Pulling on a host of producers as diverse as Just Blaze, Pete Rock and the late J Dilla, Fishscale lets loose an absolute carnival of sounds, treating decades like hop-scotch squares and pounding its pump-action high tops between them as fast as it can. No rapper sounds more eloquent over entirely esoteric seventies samples, and Ghostface’s production crew matches him step for step. “Kilo” sounds like it was pulled off the editing room floor of Sweet, Sweet Back, mashing stoned funk and Blaxploitation stomp while Ghostface and fellow Wu member Raekwon enumerate on the nuances of the crack game. If Sly Stone had been born 30 years later, this is what he would sound like. On the aforementioned “The Champ,” Ghostface demands that all five boroughs “stand up” and then proceeds to send millions flying prostrate in every direction with an absolutely pulsating beat of throbbing horns and bawdy guitars. There hasn’t been a hip-hop song so deliriously exciting since “Hey Ya!” and if there is any true knockout punch on the album, this is certainly it. I’m not sure what exactly happens on the track, mostly because every time it plays I feel like I either want to dance or perish in a high-speed chase. But at some point, Ghostface creates a rhyming couplet that ends with the word “hysterectomy,” and I think that alone should nominate this for song of the year. “9 Mili Bros.” brings back the whole Wu-Tang family, and matches every bit of “The Champ’s” exuberance.

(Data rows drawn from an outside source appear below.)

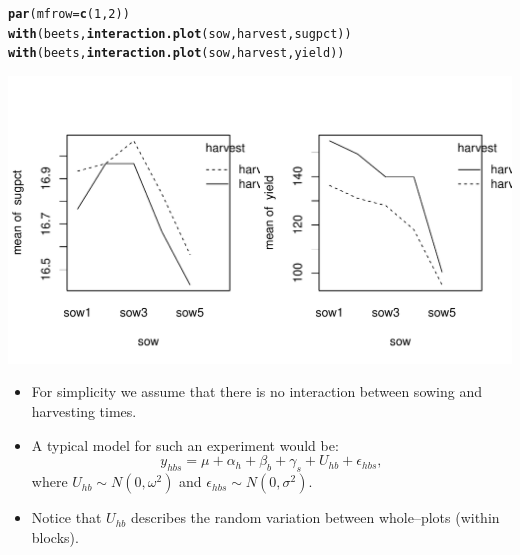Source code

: \documentclass[compress]{beamer}\usepackage[]{graphicx}\usepackage[]{color}
\makeatletter
\def\maxwidth{ %
  \ifdim\Gin@nat@width>\linewidth
    \linewidth
  \else
    \Gin@nat@width
  \fi
}
\newcommand{\hlnum}[1]{\textcolor[rgb]{0.686,0.059,0.569}{#1}}%
\newcommand{\hlstd}[1]{\textcolor[rgb]{0.345,0.345,0.345}{#1}}%
\newcommand{\hlkwc}[1]{\textcolor[rgb]{0.333,0.667,0.333}{#1}}%
\newcommand{\hlkwd}[1]{\textcolor[rgb]{0.737,0.353,0.396}{\textbf{#1}}}%
\newenvironment{kframe}{%
 \def\at@end@of@kframe{}%
 \ifinner\ifhmode%
  \def\at@end@of@kframe{\end{minipage}}%
  \begin{minipage}{\columnwidth}%
 \fi\fi%
 \def\FrameCommand##1{\hskip\@totalleftmargin \hskip-\fboxsep
 \colorbox{shadecolor}{##1}\hskip-\fboxsep
     \hskip-\linewidth \hskip-\@totalleftmargin \hskip\columnwidth}%
 \MakeFramed {\advance\hsize-\width
   \@totalleftmargin\z@ \linewidth\hsize
   \@setminipage}}%
 {\par\unskip\endMakeFramed%
 \at@end@of@kframe}
\newenvironment{knitrout}{}{} %
\newenvironment{sframe}
{\begin{frame} [containsverbatim] }
  {\end{frame}}
\makeatother
\begin{document}
\begin{sframe}

\begin{knitrout}\scriptsize
{}\color{fgcolor}\begin{kframe}
\begin{alltt}
\hlkwd{par}\hlstd{(}\hlkwc{mfrow}\hlstd{=}\hlkwd{c}\hlstd{(}\hlnum{1}\hlstd{,}\hlnum{2}\hlstd{))}
\hlkwd{with}\hlstd{(beets,} \hlkwd{interaction.plot}\hlstd{(sow, harvest, sugpct))}
\hlkwd{with}\hlstd{(beets,} \hlkwd{interaction.plot}\hlstd{(sow, harvest, yield))}
\end{alltt}
\end{kframe}
\includegraphics[width=\maxwidth]{fig/tartu-unnamed-chunk-6-1} 

\end{knitrout}
\end{sframe}


\begin{sframe}


  \begin{itemize}
  \item 
    For simplicity we assume that there is no interaction between sowing
    and harvesting times.

  \item A typical model for such an experiment would be:
    \begin{equation}
      \label{eq:beetsmodel1}
      y_{hbs} = \mu + \alpha_h + \beta_b + \gamma_s + U_{hb} + \epsilon_{hbs},
    \end{equation}
    where $U_{hb} \sim N(0,\omega^2)$ and $\epsilon_{hbs}\sim
    N(0,\sigma^2)$.
    

  \item Notice that $U_{hb}$ describes the random variation
    between whole--plots (within blocks).

  \end{itemize}

\end{sframe}
\end{document}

Ghostface’s true genius lies in his ability to make the utterly insane and nonsensical sound positively profound. A look at a lyrics sheet for this or any Ghostface album will bear more resemblance to the diary of a dementia patient than anything else. Ghostface drops obscure cultural references like he’s T.S. Elliot, and then sucks any causal logic out of his lines by throwing words together that just don’t belong. Declaring his brand of rap as “architect music,” Ghostface makes note of “gorilla medallions” and points out that a friend’s shoe has a “big Frankenstein hole” before having run-ins with Spongebob and enduring religious epiphany. He may be the only person on earth who can get away with this kind of stuff, and Ghostface absolutely revels in his lyrical freedom. This kind of architecture may not pass at Rand, but there’s not doubt that it will stand for years to come.
Maybe five years ago, Fishscale would not have seemed so vital, but the sad fact is that the rap world needs an album like this more than ever, and its delirious movements should be enough to satisfy any fans palette for the time being. For an album that could have easily faded into the halcyon past, Fishscale is decidedly forward-looking, and in a genre that continually digs itself into its own hole, Ghostface remains absolutely essential.